But with all the considerable distress, in town and country alike amongst the working people, at the beginning of the nineteenth century, swift progress was taking place in agriculture and in manufactures. Only, the accumulated wealth fell into fewer hands, and the fluctuations in the demand for goods, caused partly by the opening up of new markets, brought successions of good times and bad times. "The workmen shared but partially in the prosperity, and were the first to bear the brunt of hard times."[[78]]
The Need for Parliamentary Reform
The point for us to note here is that the changed economic conditions made Parliamentary reform a necessity, and brought the question of popular enfranchisement within sight. It was useless for Burke to maintain the incomparable beauty of the British constitution; English politicians might be indifferent to political theories of democracy, and heartily dislike any notion of radical change, but the abuses were too obvious to prevent reform.

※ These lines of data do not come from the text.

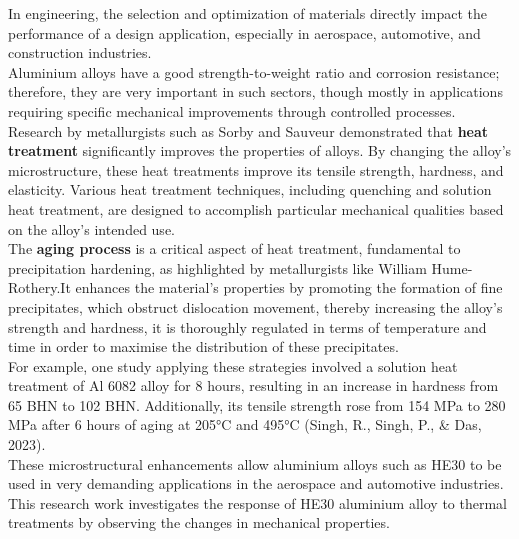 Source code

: \documentclass{article}
\begin{document}
    In engineering, the selection and optimization of materials directly impact the performance of a design application, especially in aerospace, automotive, and construction industries.\\[8pt] 
    Aluminium alloys have a good strength-to-weight ratio and corrosion resistance; therefore, they are very important in such sectors, though mostly in applications requiring specific mechanical improvements through controlled processes. \\[8pt] 
    Research by metallurgists such as Sorby and Sauveur demonstrated that \textbf{heat treatment} significantly improves the properties of alloys. By changing the alloy's microstructure, these heat treatments improve its tensile strength, hardness, and elasticity. Various heat treatment techniques, including quenching and solution heat treatment, are designed to accomplish particular mechanical qualities based on the alloy's intended use.\\[8pt] 
    The \textbf{aging process} is a critical aspect of heat treatment, fundamental to precipitation hardening, as highlighted by metallurgists like William Hume-Rothery.It enhances the material's properties by promoting the formation of fine precipitates, which obstruct dislocation movement, thereby increasing the alloy's strength and hardness, it is thoroughly regulated in terms of temperature and time in order to maximise the distribution of these precipitates.\\[8pt] 
    For example, one study applying these strategies involved a solution heat treatment of Al 6082 alloy for 8 hours, resulting in an increase in hardness from 65 BHN to 102 BHN. Additionally, its tensile strength rose from 154 MPa to 280 MPa after 6 hours of aging at 205°C and 495°C (Singh, R., Singh, P., \& Das, 2023). \\[8pt] 
    These microstructural enhancements allow aluminium alloys such as HE30 to be used in very demanding applications in the aerospace and automotive industries.\\[8pt] 
    This research work investigates the response of HE30 aluminium alloy to thermal treatments by observing the changes in mechanical properties.  
            
    \newpage\vspace*{-20pt}
\end{document}
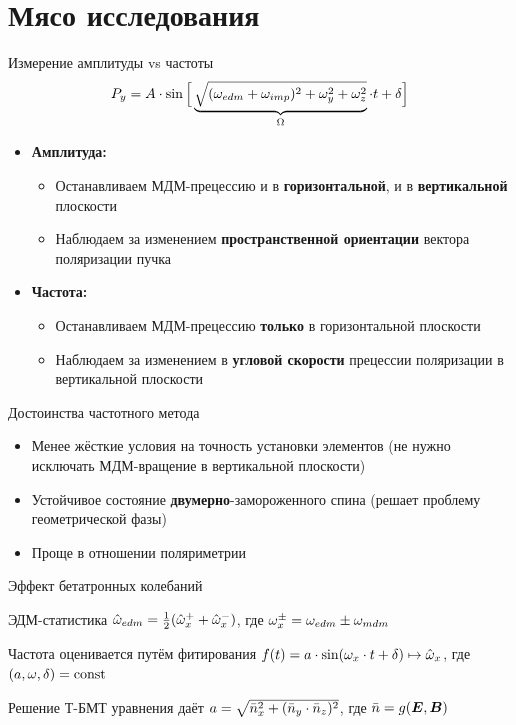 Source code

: \documentclass[14pt]{beamer}
\begin{document}
\section{Мясо исследования}
\begin{frame}{Измерение амплитуды vs частоты}
	\[
	P_y = A\cdot \sin\Big[\underbrace{\sqrt{(\omega_{edm} + \omega_{imp})^2 + \omega_y^2 + \omega_z^2}}_{\Omega}\cdot t + \delta\Big]
	\]
	\begin{itemize}
		\item \textbf{Амплитуда:} 
		\begin{itemize}
			\item Останавливаем МДМ-прецессию и в \textbf{горизонтальной}, и в \textbf{вертикальной} плоскости
			\item Наблюдаем за изменением \textbf{пространственной ориентации} вектора поляризации пучка
		\end{itemize}
		\item \textbf{Частота:}
		\begin{itemize}
			\item Останавливаем МДМ-прецессию \textbf{только} в горизонтальной плоскости
			\item Наблюдаем за изменением в \textbf{угловой скорости} прецессии поляризации в вертикальной плоскости
		\end{itemize}
	\end{itemize}
\end{frame}

\begin{frame}{Достоинства частотного метода}
	\begin{itemize}
		\item Менее жёсткие условия на точность установки элементов (не нужно исключать МДМ-вращение в вертикальной плоскости)
		\item Устойчивое состояние \textbf{двумерно}-замороженного спина (решает проблему геометрической фазы)
		\item Проще в отношении поляриметрии
	\end{itemize}
\end{frame}

\begin{frame}{Эффект бетатронных колебаний}
	\begin{block}{ЭДМ-статистика}
		$\hat{\omega}_{edm} = \frac12(\hat{\omega}_x^+ + \hat{\omega}_x^-)$, где $\omega_x^\pm = \omega_{edm} \pm \omega_{mdm}$
	\end{block}
	\pause
	\begin{block}{Частота оценивается путём фитирования}
		$f(t) = a\cdot\sin(\omega_x\cdot t + \delta) \mapsto \hat{\omega}_x$, где $(a,\omega, \delta) = \mathrm{const}$
	\end{block}
	\pause
	\begin{block}{Решение Т-БМТ уравнения даёт}
		$a = \sqrt{\bar n_x^2 + (\bar n_y\cdot\bar n_z)^2}$, где $\bar n = g(\boldsymbol E, \boldsymbol B)$
	\end{block}
\end{frame}
\end{document}

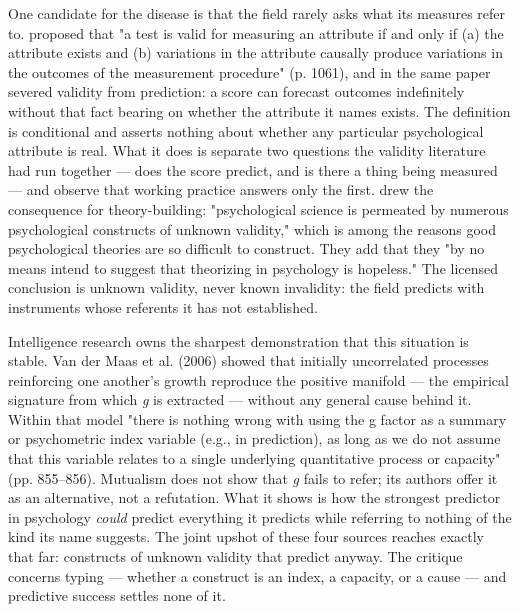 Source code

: \documentclass[12pt,a4paper]{article}
\begin{document}
One candidate for the disease is that the field rarely asks what its measures refer to. \citet{Borsboom2004} proposed that "a test is valid for measuring an attribute if and only if (a) the attribute exists and (b) variations in the attribute causally produce variations in the outcomes of the measurement procedure" (p. 1061), and in the same paper severed validity from prediction: a score can forecast outcomes indefinitely without that fact bearing on whether the attribute it names exists. The definition is conditional and asserts nothing about whether any particular psychological attribute is real. What it does is separate two questions the validity literature had run together ---\hspace{0pt} does the score predict, and is there a thing being measured ---\hspace{0pt} and observe that working practice answers only the first. \citet{EronenBringmann2021} drew the consequence for theory-building: "psychological science is permeated by numerous psychological constructs of unknown validity," which is among the reasons good psychological theories are so difficult to construct. They add that they "by no means intend to suggest that theorizing in psychology is hopeless." The licensed conclusion is unknown validity, never known invalidity: the field predicts with instruments whose referents it has not established.

Intelligence research owns the sharpest demonstration that this situation is stable. Van der Maas et al. (2006) showed that initially uncorrelated processes reinforcing one another's growth reproduce the positive manifold ---\hspace{0pt} the empirical signature from which \emph{g} is extracted ---\hspace{0pt} without any general cause behind it. Within that model "there is nothing wrong with using the g factor as a summary or psychometric index variable (e.g., in prediction), as long as we do not assume that this variable relates to a single underlying quantitative process or capacity" (pp. 855--856). Mutualism does not show that \emph{g} fails to refer; its authors offer it as an alternative, not a refutation. What it shows is how the strongest predictor in psychology \emph{could} predict everything it predicts while referring to nothing of the kind its name suggests. The joint upshot of these four sources reaches exactly that far: constructs of unknown validity that predict anyway. The critique concerns typing ---\hspace{0pt} whether a construct is an index, a capacity, or a cause ---\hspace{0pt} and predictive success settles none of it.
\end{document}
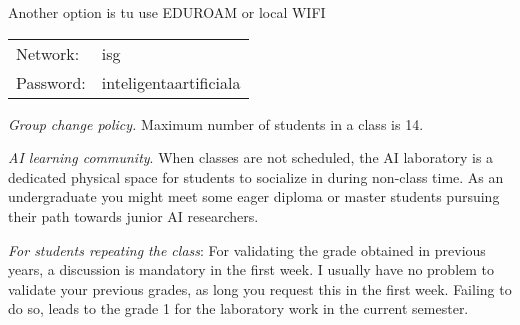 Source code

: \begin{enumerate}
\begin{center}
\item Another option is tu use EDUROAM or local WIFI

\begin{tabular}{ll}
Network: & isg\\
Password: & inteligentaartificiala\\
\end{tabular}
\end{center}

\item {\it Group change policy.} Maximum number of students in a class is 14.

\item {\it AI learning community}. When classes are not scheduled, the AI laboratory is a dedicated physical space for students to socialize in during non-class time. As an undergraduate you might meet some eager diploma or master students pursuing their path towards junior AI researchers.

\item {\it For students repeating the class}: 
For validating the grade obtained in previous years, a discussion is mandatory in the first week. 
I usually have no problem to validate your previous grades, as long you request this in the first week. 
Failing to do so, leads to the grade 1 for the laboratory work in the current semester.


\end{enumerate}





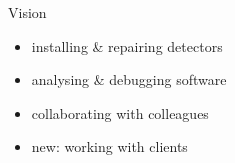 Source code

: \begin{frame}{Vision}
%
  \begin{minipage}[c][.4\textheight]{.6\textwidth}
    \begin{itemize}\itemfill
      \item installing \& repairing detectors
      \item analysing \& debugging software
      \item collaborating with colleagues
      \item new: working with clients
    \end{itemize}
  \end{minipage}
  \begin{minipage}{.35\textwidth}
  \end{minipage}
%
\end{frame}
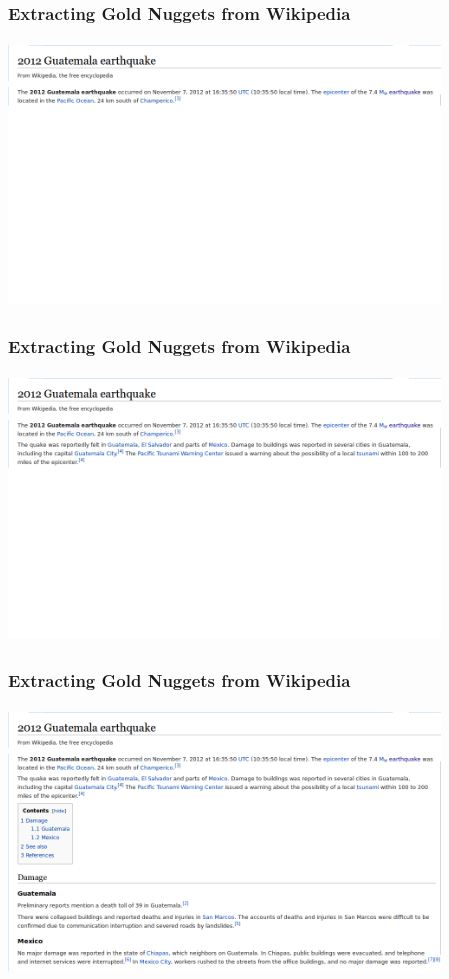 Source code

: \documentclass{beamer}
\begin{document}
\begin{frame}
\frametitle{Extracting Gold Nuggets from Wikipedia}
\vspace{5pt}
\includegraphics[width=325pt,height=200pt]{png/wp_evo_1}
\end{frame}
\begin{frame}
\frametitle{Extracting Gold Nuggets from Wikipedia}
\vspace{5pt}
\includegraphics[width=325pt,height=200pt]{png/wp_evo_2}
\end{frame}
\begin{frame}
\frametitle{Extracting Gold Nuggets from Wikipedia}
\vspace{5pt}
\includegraphics[width=325pt,height=200pt]{png/wp_evo_3}
\end{frame}
\end{document}
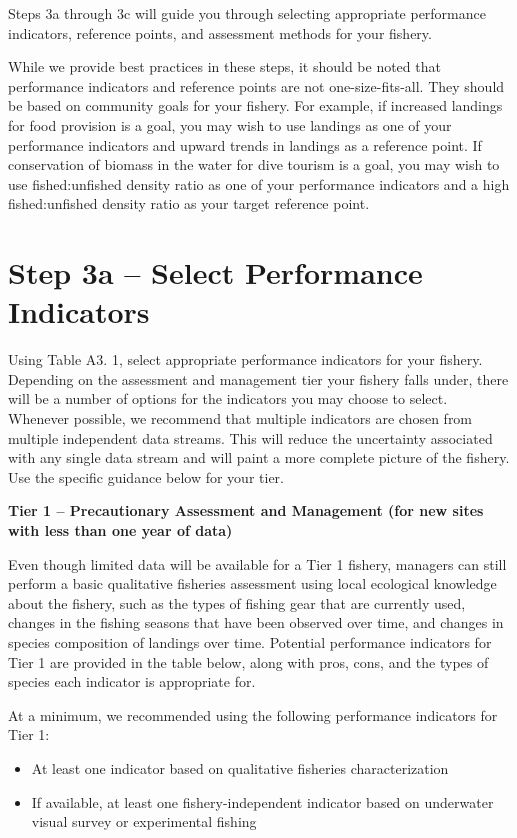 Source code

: \documentclass[]{book}
\begin{document}
Steps 3a through 3c will guide you through selecting appropriate
performance indicators, reference points, and assessment methods for
your fishery.

While we provide best practices in these steps, it should be noted that
performance indicators and reference points are not one-size-fits-all.
They should be based on community goals for your fishery. For example,
if increased landings for food provision is a goal, you may wish to use
landings as one of your performance indicators and upward trends in
landings as a reference point. If conservation of biomass in the water
for dive tourism is a goal, you may wish to use fished:unfished density
ratio as one of your performance indicators and a high fished:unfished
density ratio as your target reference point.

\section{Step 3a -- Select Performance
Indicators}\label{step-3a-select-performance-indicators}

Using Table A3. 1, select appropriate performance indicators for your
fishery. Depending on the assessment and management tier your fishery
falls under, there will be a number of options for the indicators you
may choose to select. Whenever possible, we recommend that multiple
indicators are chosen from multiple independent data streams. This will
reduce the uncertainty associated with any single data stream and will
paint a more complete picture of the fishery. Use the specific guidance
below for your tier.

\textbf{Tier 1 -- Precautionary Assessment and Management (for new sites
with less than one year of data)}

Even though limited data will be available for a Tier 1 fishery,
managers can still perform a basic qualitative fisheries assessment
using local ecological knowledge about the fishery, such as the types of
fishing gear that are currently used, changes in the fishing seasons
that have been observed over time, and changes in species composition of
landings over time. Potential performance indicators for Tier 1 are
provided in the table below, along with pros, cons, and the types of
species each indicator is appropriate for.

At a minimum, we recommended using the following performance indicators
for Tier 1:

\begin{itemize}
\item
  At least one indicator based on qualitative fisheries characterization
\item
  If available, at least one fishery-independent indicator based on
  underwater visual survey or experimental fishing
\end{itemize}
\end{document}
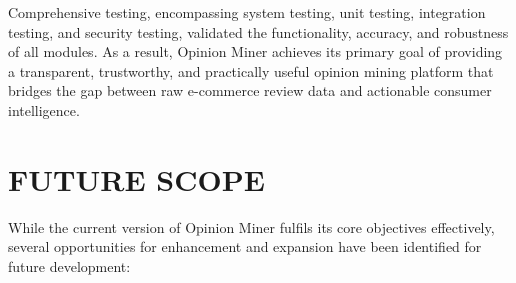 \documentclass[12pt,a4paper]{report}
\begin{document}
Comprehensive testing, encompassing system testing, unit testing, integration testing, and security testing, validated the functionality, accuracy, and robustness of all modules. As a result, Opinion Miner achieves its primary goal of providing a transparent, trustworthy, and practically useful opinion mining platform that bridges the gap between raw e-commerce review data and actionable consumer intelligence.

\section{FUTURE SCOPE}

While the current version of Opinion Miner fulfils its core objectives effectively, several opportunities for enhancement and expansion have been identified for future development:
\end{document}
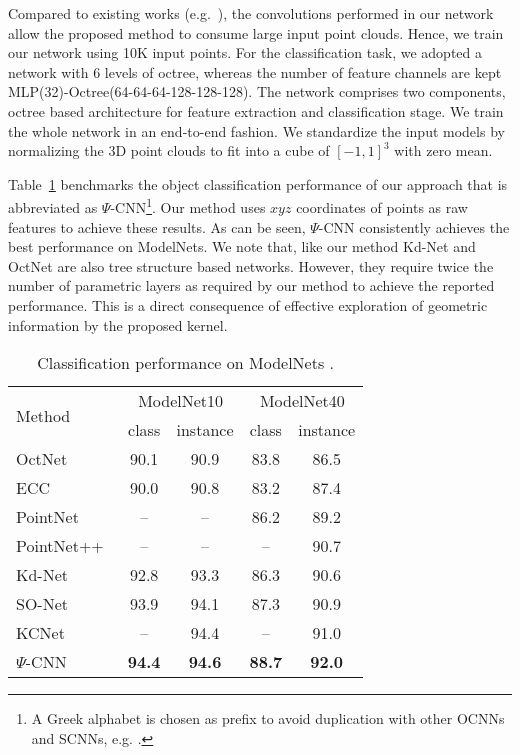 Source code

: \documentclass[10pt,twocolumn,letterpaper]{article}
\begin{document}
{Compared to existing works  
(e.g.~\cite{qi2017pointnet,qi2017pointnetplusplus,shen2018mining,simonovsky2017dynamic}), the  convolutions performed in our network allow the proposed method to consume large input point clouds. Hence, we train our network using 10K input points. For the classification task, we adopted a network with 6 levels of octree, whereas the number of feature channels are kept MLP(32)-Octree(64-64-64-128-128-128). The network comprises two components, octree based architecture for feature extraction and classification stage. We train the whole network in an end-to-end fashion. We  standardize the input models by normalizing the 3D point
clouds to fit into a cube of $[-1,1]^3$ with zero mean.


Table~\ref{compare2Others} benchmarks the object classification performance of our approach that is abbreviated as $\Psi$-CNN\footnote{A Greek alphabet is chosen as prefix to avoid duplication with other OCNNs and SCNNs, e.g. \cite{liu2015sparse,parashar2017scnn,wang2017cnn}.}.  Our method uses $xyz$ coordinates of points as raw features to achieve these results.
As can be seen, $\Psi$-CNN consistently achieves the best performance on ModelNets. 
We note that, like our method Kd-Net \cite{klokov2017escape} and OctNet \cite{riegler2017octnet} are also tree structure based networks. However, they require twice the number of parametric layers as required by our method to achieve the reported performance. 
This is a direct consequence of effective exploration of geometric information by the proposed kernel. 


\begin{table}[t]
\centering
\caption{Classification performance on ModelNets \cite{wu20153d}.}\label{compare2Others}
\begin{tabular}{l|c|c|c|c}
  \hline
\multirow{ 2}{*}{Method}&  \multicolumn{2}{c|}{ModelNet10} & \multicolumn{2}{c}{ModelNet40} \\
  \cline{2-5}
&class & instance & class & instance \\
  \hline
  \hline
  OctNet~\cite{riegler2017octnet} &90.1 & 90.9 & 83.8 & 86.5 \\
  ECC~\cite{simonovsky2017dynamic}&90.0&90.8 & 83.2&87.4\\
  PointNet~\cite{qi2017pointnet} & -- & -- & 86.2 &89.2 \\
  PointNet++~\cite{qi2017pointnetplusplus}& -- & -- & --  &90.7 \\
Kd-Net~\cite{klokov2017escape} & 92.8 &93.3 &86.3 &90.6\\
SO-Net~\cite{li2018so}&93.9 &94.1 &87.3 &90.9 \\
  KCNet~\cite{shen2018mining} &--& 94.4 &--& 91.0\\
  \hline
$\Psi$-CNN &  \textbf{94.4} & \textbf{94.6} & \textbf{88.7}  & \textbf{92.0}  \\
\hline
\end{tabular}
\vspace{-3mm}
\end{table}

}
\end{document}
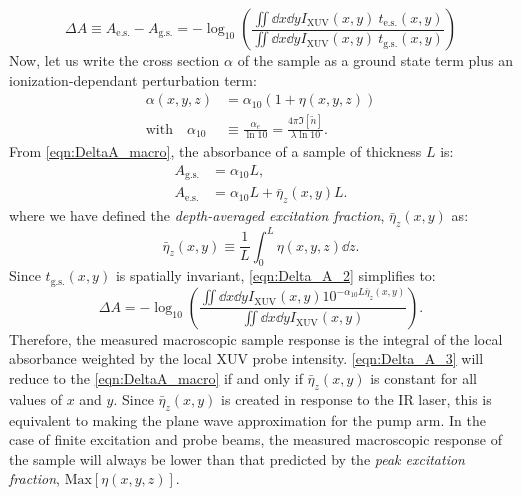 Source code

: \begin{equation}
\Delta A \equiv A_{\textrm{e.s.}} - A_{\textrm{g.s.}} = - \log_{10} \left( \frac{\iint \dd{x} \dd{y} I_{\textrm{XUV}}(x,y) \ t_{\textrm{e.s.}}(x,y)}{\iint \dd{x} \dd{y} I_{\textrm{XUV}}(x,y) \ t_{\textrm{g.s.}}(x,y)} \right)
\label{eqn:Delta_A_2}
\end{equation}
Now, let us write the cross section $\alpha$ of the sample as a ground state term plus an ionization-dependant perturbation term:
\begin{equation}
\begin{aligned}
\alpha(x,y,z) &= \alpha_{10} (1 + \eta(x,y,z)) \\
\textrm{with} \quad \alpha_{10} &\equiv \frac{\alpha_e}{\ln 10} = \frac{4 \pi \Im [\tilde{n}]}{\lambda \ln 10}.
\end{aligned}
\end{equation}
From \cref{eqn:DeltaA_macro}, the absorbance of a sample of thickness $L$ is:
\begin{equation}
\begin{aligned}
A_{\textrm{g.s.}} &= \alpha_{10} L, \\
A_{\textrm{e.s.}} &= \alpha_{10} L + \bar{\eta}_z(x,y) L.
\end{aligned}
\end{equation}
where we have defined the \textit{depth-averaged excitation fraction}, $\bar{\eta}_z(x,y)$ as:
\begin{equation}
\bar{\eta}_z(x,y) \equiv \frac{1}{L} \int_{0}^{L} \eta(x,y,z) \dd{z}.
\label{eqn:eta_z}
\end{equation}
Since $t_{\textrm{g.s.}}(x,y)$ is spatially invariant, \cref{eqn:Delta_A_2} simplifies to:
\begin{equation}
\Delta A = -\log_{10} \left( \frac{ \iint \dd{x} \dd{y} I_{\textrm{XUV}}(x,y) 10^{- \alpha_{10} L \bar{\eta}_z(x,y)}}{ \iint \dd{x} \dd{y} I_{\textrm{XUV}}(x,y)} \right).
\label{eqn:Delta_A_3}
\end{equation}
Therefore, the measured macroscopic sample response is the integral of the local absorbance weighted by the local XUV probe intensity. \cref{eqn:Delta_A_3} will reduce to the \cref{eqn:DeltaA_macro} if and only if $\bar{\eta}_z(x,y)$ is constant for all values of $x$ and $y$. Since $\bar{\eta}_z(x,y)$ is created in response to the IR laser, this is equivalent to making the plane wave approximation for the pump arm. In the case of finite excitation and probe beams, the measured macroscopic response of the sample will always be lower than that predicted by the \textit{peak excitation fraction}, $\textrm{Max}[\eta(x,y,z)]$. 

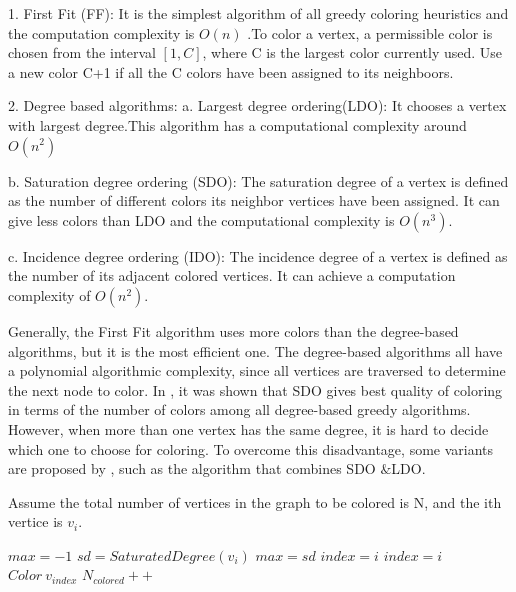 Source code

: \documentclass[preprint]{sigplanconf}
\begin{document}
1. First Fit (FF): It is the simplest algorithm of all greedy coloring heuristics and the computation complexity is $O(n)$ \cite{klotz2002graph}.To color a vertex, a permissible color is chosen from the interval $[1,C]$, where C is the largest color currently used. Use a new color C+1 if all the C colors have been assigned to its neighboors.

2. Degree based algorithms:
a. Largest degree ordering(LDO):  It chooses a  vertex with largest degree.This algorithm has a computational complexity around $O(n^2)$ \cite{klotz2002graph}

b. Saturation degree ordering (SDO): The saturation degree of a vertex is defined  as the number of different colors its neighbor vertices have been assigned. It can give less colors than LDO and the computational complexity is $O(n^3)$\cite{klotz2002graph}.

c. Incidence degree ordering (IDO): The incidence degree of a vertex is defined as the number of its adjacent colored vertices. It can achieve a computation complexity of $O(n^2)$\cite{klotz2002graph}.

Generally, the First Fit algorithm uses more colors than the degree-based algorithms, but it is the most efficient one. The degree-based algorithms all have a polynomial algorithmic complexity, since all vertices are traversed to determine the next node to color.  In \cite{gebremedhin1999parallel}, it was shown that SDO gives best quality of coloring in terms of  the number of colors among all degree-based greedy algorithms.   However, when more than one vertex has the same degree, it is hard to decide which one to choose for coloring.  To overcome this disadvantage,  some variants are proposed by  \cite{al2006new}, such as the algorithm that combines SDO $\& $LDO.

\renewcommand{\algorithmicrequire}{\textbf{phase}}
Assume the total number of vertices in the graph to be colored is N,
and the ith vertice is $v_i$.
\begin{algorithm}
\begin{algorithmic}
    \STATE  $ max = -1$
           \STATE $sd = SaturatedDegree(v_i) $
               \STATE $max = sd$
               \STATE $index = i$
           \ENDIF
                 \STATE $index = i$
             \ENDIF
           \ENDIF
        \STATE $ Color \:v_{index} $
        \STATE $N_{colored} ++$
        \ENDIF
    \ENDFOR
\ENDWHILE
\end{algorithmic}
\end{algorithm}
\end{document}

Whatever the size of the county it returned two members elected by freeholders, and the cost of a county election was enormous. Some of the boroughs, especially in Cornwall, were tiny villages. Eighteen members were returned from such boroughs in that part of Cornwall which now returns one member for the Liskeard Division. The fields of Old Sarum belonged to seven electors and returned two members. As there was no habitation whatever in this "borough" of Old Sarum, a tent was put up for the convenience of the returning officer at election times. No general law decided the borough franchise. Local custom and various political and personal considerations settled who should vote for members of Parliament. Places like Westminster and Preston had practically manhood suffrage. In most of the "corporation boroughs" the franchise was restricted exclusively to freemen of the borough, and to the self-elected non-resident persons who composed the governing body before the Municipal Corporation Act of 1835. A small number of rich and powerful men really worked nearly all the elections. Seats were openly bought and sold, and a candidate had either to find a patron who would provide him with a seat, or, failing a patron, to purchase a seat himself. Fox first entered Parliament for the pocket borough of Midhurst, and Sir George Trevelyan has described how it took place. Midhurst was selected by the father of Charles James Fox as "the most comfortable of constituencies from the point of view of a representative; for the right of election rested in a few small holdings, on which no human being resided, distinguished among the pastures and the stubble that surrounded them by a large stone set up on end in the middle of each portion. These burbage tenures, as they were called, had all been bought up by a single proprietor, Viscount Montagu, who when an election was in prospect, assigned a few of them to his servants, with instructions to nominate the members and then make back the property to their employer. This ceremony was performed in March, 1768, and the steward of the estate, who acted as the returning officer, declared that Charles James Fox had been duly chosen as one of the burgesses for Midhurst, at a time when that young gentleman was still amusing himself in Italy."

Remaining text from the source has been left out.